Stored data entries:
--------

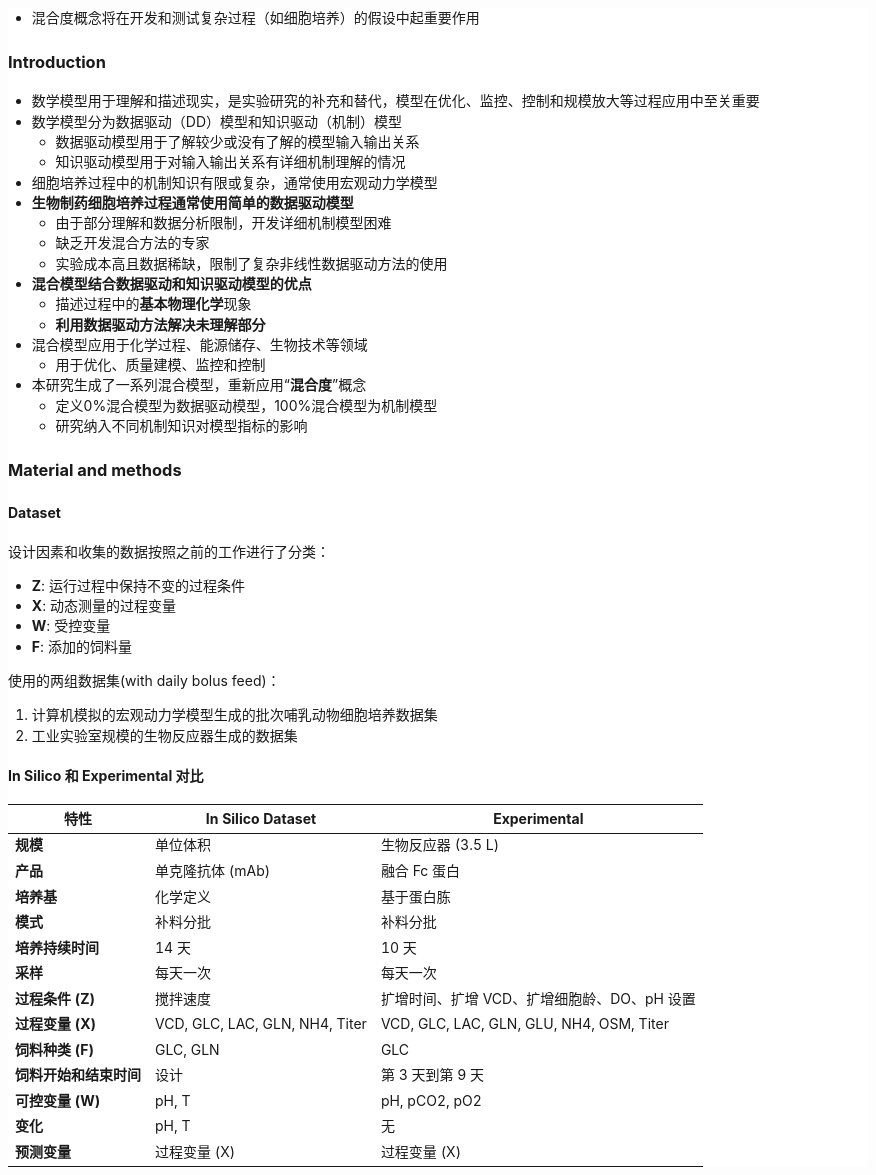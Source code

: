 - 混合度概念将在开发和测试复杂过程（如细胞培养）的假设中起重要作用



### Introduction

- 数学模型用于理解和描述现实，是实验研究的补充和替代，模型在优化、监控、控制和规模放大等过程应用中至关重要
- 数学模型分为数据驱动（DD）模型和知识驱动（机制）模型
  - 数据驱动模型用于了解较少或没有了解的模型输入输出关系
  - 知识驱动模型用于对输入输出关系有详细机制理解的情况
- 细胞培养过程中的机制知识有限或复杂，通常使用宏观动力学模型
- **生物制药细胞培养过程通常使用简单的数据驱动模型**
  - 由于部分理解和数据分析限制，开发详细机制模型困难
  - 缺乏开发混合方法的专家
  - 实验成本高且数据稀缺，限制了复杂非线性数据驱动方法的使用
- **混合模型结合数据驱动和知识驱动模型的优点**
  - 描述过程中的**基本物理化学**现象
  - **利用数据驱动方法解决未理解部分**
- 混合模型应用于化学过程、能源储存、生物技术等领域
  - 用于优化、质量建模、监控和控制
- 本研究生成了一系列混合模型，重新应用“**混合度**”概念
  - 定义0%混合模型为数据驱动模型，100%混合模型为机制模型
  - 研究纳入不同机制知识对模型指标的影响



### Material and methods

#### Dataset

设计因素和收集的数据按照之前的工作进行了分类：
- **Z**: 运行过程中保持不变的过程条件
- **X**: 动态测量的过程变量
- **W**: 受控变量
- **F**: 添加的饲料量

使用的两组数据集(with daily bolus feed)：
1. 计算机模拟的宏观动力学模型生成的批次哺乳动物细胞培养数据集
2. 工业实验室规模的生物反应器生成的数据集



#### In Silico 和 Experimental 对比

| 特性                   | In Silico Dataset              | Experimental                                |
| ---------------------- | ------------------------------ | ------------------------------------------- |
| **规模**               | 单位体积                       | 生物反应器 (3.5 L)                          |
| **产品**               | 单克隆抗体 (mAb)               | 融合 Fc 蛋白                                |
| **培养基**             | 化学定义                       | 基于蛋白胨                                  |
| **模式**               | 补料分批                       | 补料分批                                    |
| **培养持续时间**       | 14 天                          | 10 天                                       |
| **采样**               | 每天一次                       | 每天一次                                    |
| **过程条件 (Z)**       | 搅拌速度                       | 扩增时间、扩增 VCD、扩增细胞龄、DO、pH 设置 |
| **过程变量 (X)**       | VCD, GLC, LAC, GLN, NH4, Titer | VCD, GLC, LAC, GLN, GLU, NH4, OSM, Titer    |
| **饲料种类 (F)**       | GLC, GLN                       | GLC                                         |
| **饲料开始和结束时间** | 设计                           | 第 3 天到第 9 天                            |
| **可控变量 (W)**       | pH, T                          | pH, pCO2, pO2                               |
| **变化**               | pH, T                          | 无                                          |
| **预测变量**           | 过程变量 (X)                   | 过程变量 (X)                                |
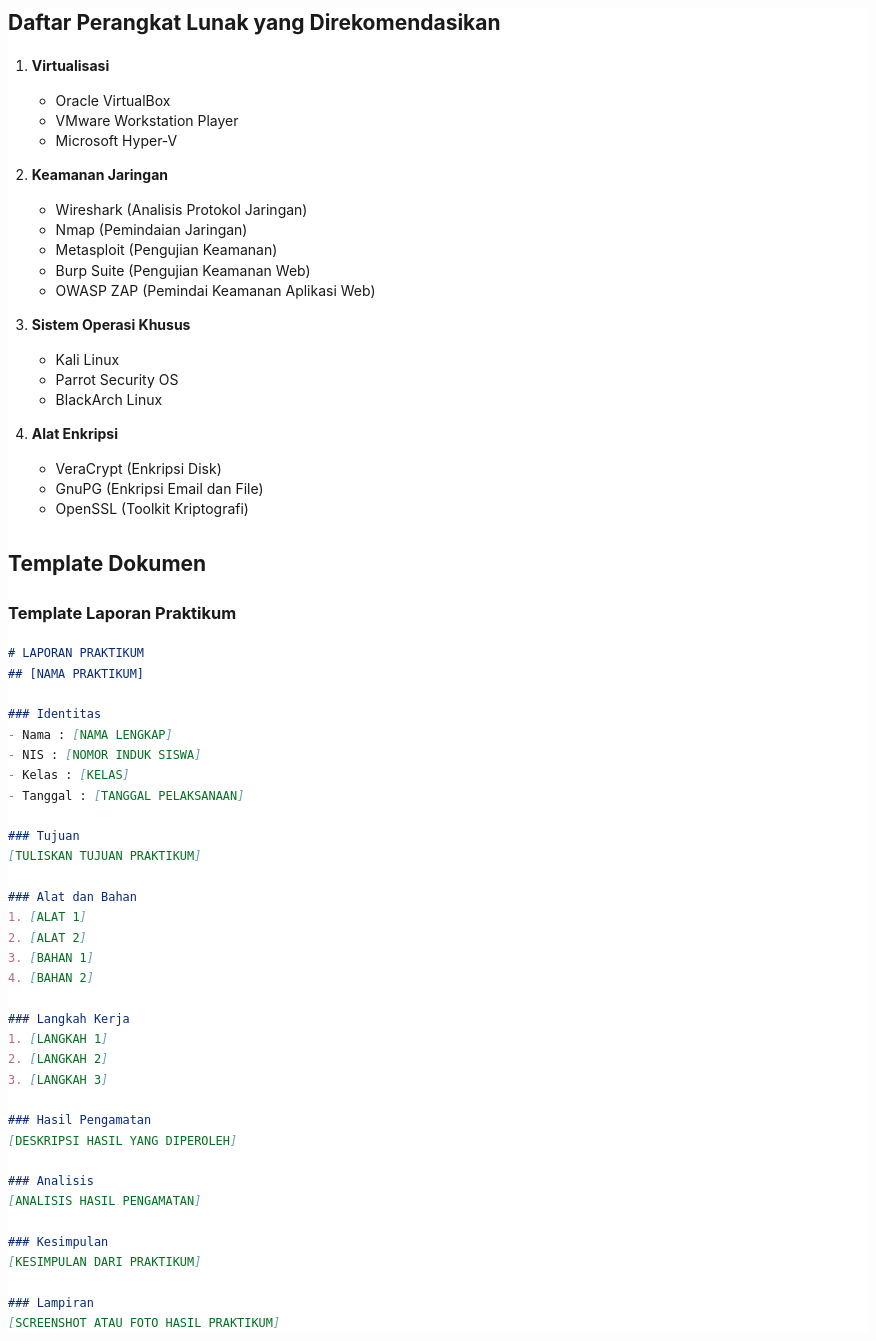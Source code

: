 ## Daftar Perangkat Lunak yang Direkomendasikan

1. **Virtualisasi**
   - Oracle VirtualBox
   - VMware Workstation Player
   - Microsoft Hyper-V

2. **Keamanan Jaringan**
   - Wireshark (Analisis Protokol Jaringan)
   - Nmap (Pemindaian Jaringan)
   - Metasploit (Pengujian Keamanan)
   - Burp Suite (Pengujian Keamanan Web)
   - OWASP ZAP (Pemindai Keamanan Aplikasi Web)

3. **Sistem Operasi Khusus**
   - Kali Linux
   - Parrot Security OS
   - BlackArch Linux

4. **Alat Enkripsi**
   - VeraCrypt (Enkripsi Disk)
   - GnuPG (Enkripsi Email dan File)
   - OpenSSL (Toolkit Kriptografi)

## Template Dokumen

### Template Laporan Praktikum
```markdown
# LAPORAN PRAKTIKUM
## [NAMA PRAKTIKUM]

### Identitas
- Nama : [NAMA LENGKAP]
- NIS : [NOMOR INDUK SISWA]
- Kelas : [KELAS]
- Tanggal : [TANGGAL PELAKSANAAN]

### Tujuan
[TULISKAN TUJUAN PRAKTIKUM]

### Alat dan Bahan
1. [ALAT 1]
2. [ALAT 2]
3. [BAHAN 1]
4. [BAHAN 2]

### Langkah Kerja
1. [LANGKAH 1]
2. [LANGKAH 2]
3. [LANGKAH 3]

### Hasil Pengamatan
[DESKRIPSI HASIL YANG DIPEROLEH]

### Analisis
[ANALISIS HASIL PENGAMATAN]

### Kesimpulan
[KESIMPULAN DARI PRAKTIKUM]

### Lampiran
[SCREENSHOT ATAU FOTO HASIL PRAKTIKUM]
```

--------

Exercise directions:
How many lines of the entries include the string "Dataset"? Answer with a number and no other words.

Completed task:
2